WHAT IS REQUIRED => Print the records below exactly, leaving out nothing.
---------- MATERIAL TO PROCESS
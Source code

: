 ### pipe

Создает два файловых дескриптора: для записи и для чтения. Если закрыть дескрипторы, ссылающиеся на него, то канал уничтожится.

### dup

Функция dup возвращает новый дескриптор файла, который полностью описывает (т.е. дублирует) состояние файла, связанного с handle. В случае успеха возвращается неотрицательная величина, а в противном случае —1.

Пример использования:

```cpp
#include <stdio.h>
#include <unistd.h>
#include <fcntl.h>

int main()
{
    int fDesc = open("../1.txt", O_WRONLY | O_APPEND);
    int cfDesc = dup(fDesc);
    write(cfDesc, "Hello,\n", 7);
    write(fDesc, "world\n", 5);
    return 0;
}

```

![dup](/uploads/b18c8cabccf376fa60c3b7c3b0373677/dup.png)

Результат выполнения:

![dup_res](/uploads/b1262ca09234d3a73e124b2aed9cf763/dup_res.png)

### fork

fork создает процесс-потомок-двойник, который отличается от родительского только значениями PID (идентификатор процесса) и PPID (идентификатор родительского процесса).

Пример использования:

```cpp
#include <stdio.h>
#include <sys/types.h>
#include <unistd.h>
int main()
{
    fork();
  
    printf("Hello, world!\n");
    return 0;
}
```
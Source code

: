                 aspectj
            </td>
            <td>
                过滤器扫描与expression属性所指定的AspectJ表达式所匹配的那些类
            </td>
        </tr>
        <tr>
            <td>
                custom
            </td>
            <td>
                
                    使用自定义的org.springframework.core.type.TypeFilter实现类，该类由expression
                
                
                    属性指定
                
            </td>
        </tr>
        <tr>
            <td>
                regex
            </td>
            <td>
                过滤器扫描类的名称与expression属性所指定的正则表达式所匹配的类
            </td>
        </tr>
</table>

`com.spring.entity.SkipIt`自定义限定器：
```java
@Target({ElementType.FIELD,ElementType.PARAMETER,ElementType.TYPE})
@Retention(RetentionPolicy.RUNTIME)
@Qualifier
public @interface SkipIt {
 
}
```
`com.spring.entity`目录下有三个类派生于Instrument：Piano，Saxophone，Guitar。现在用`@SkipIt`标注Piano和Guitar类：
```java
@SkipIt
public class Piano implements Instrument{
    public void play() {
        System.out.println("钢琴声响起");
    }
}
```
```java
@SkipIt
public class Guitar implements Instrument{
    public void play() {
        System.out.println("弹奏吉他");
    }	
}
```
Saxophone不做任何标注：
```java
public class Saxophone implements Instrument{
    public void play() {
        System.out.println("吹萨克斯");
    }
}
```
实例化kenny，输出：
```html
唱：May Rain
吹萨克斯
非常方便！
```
--------------------
PROBLEM SOLUTION =>
Source code

: ### pipe

Создает два файловых дескриптора: для записи и для чтения. Если закрыть дескрипторы, ссылающиеся на него, то канал уничтожится.

### dup

Функция dup возвращает новый дескриптор файла, который полностью описывает (т.е. дублирует) состояние файла, связанного с handle. В случае успеха возвращается неотрицательная величина, а в противном случае —1.

Пример использования:

```cpp
#include <stdio.h>
#include <unistd.h>
#include <fcntl.h>

int main()
{
    int fDesc = open("../1.txt", O_WRONLY | O_APPEND);
    int cfDesc = dup(fDesc);
    write(cfDesc, "Hello,\n", 7);
    write(fDesc, "world\n", 5);
    return 0;
}

```

![dup](/uploads/b18c8cabccf376fa60c3b7c3b0373677/dup.png)

Результат выполнения:

![dup_res](/uploads/b1262ca09234d3a73e124b2aed9cf763/dup_res.png)

### fork

fork создает процесс-потомок-двойник, который отличается от родительского только значениями PID (идентификатор процесса) и PPID (идентификатор родительского процесса).

Пример использования:

```cpp
#include <stdio.h>
#include <sys/types.h>
#include <unistd.h>
int main()
{
    fork();
  
    printf("Hello, world!\n");
    return 0;
}
```
Source code

:                 aspectj
            </td>
            <td>
                过滤器扫描与expression属性所指定的AspectJ表达式所匹配的那些类
            </td>
        </tr>
        <tr>
            <td>
                custom
            </td>
            <td>
                
                    使用自定义的org.springframework.core.type.TypeFilter实现类，该类由expression
                
                
                    属性指定
                
            </td>
        </tr>
        <tr>
            <td>
                regex
            </td>
            <td>
                过滤器扫描类的名称与expression属性所指定的正则表达式所匹配的类
            </td>
        </tr>
</table>

`com.spring.entity.SkipIt`自定义限定器：
```java
@Target({ElementType.FIELD,ElementType.PARAMETER,ElementType.TYPE})
@Retention(RetentionPolicy.RUNTIME)
@Qualifier
public @interface SkipIt {
 
}
```
`com.spring.entity`目录下有三个类派生于Instrument：Piano，Saxophone，Guitar。现在用`@SkipIt`标注Piano和Guitar类：
```java
@SkipIt
public class Piano implements Instrument{
    public void play() {
        System.out.println("钢琴声响起");
    }
}
```
```java
@SkipIt
public class Guitar implements Instrument{
    public void play() {
        System.out.println("弹奏吉他");
    }	
}
```
Saxophone不做任何标注：
```java
public class Saxophone implements Instrument{
    public void play() {
        System.out.println("吹萨克斯");
    }
}
```
实例化kenny，输出：
```html
唱：May Rain
吹萨克斯
非常方便！
```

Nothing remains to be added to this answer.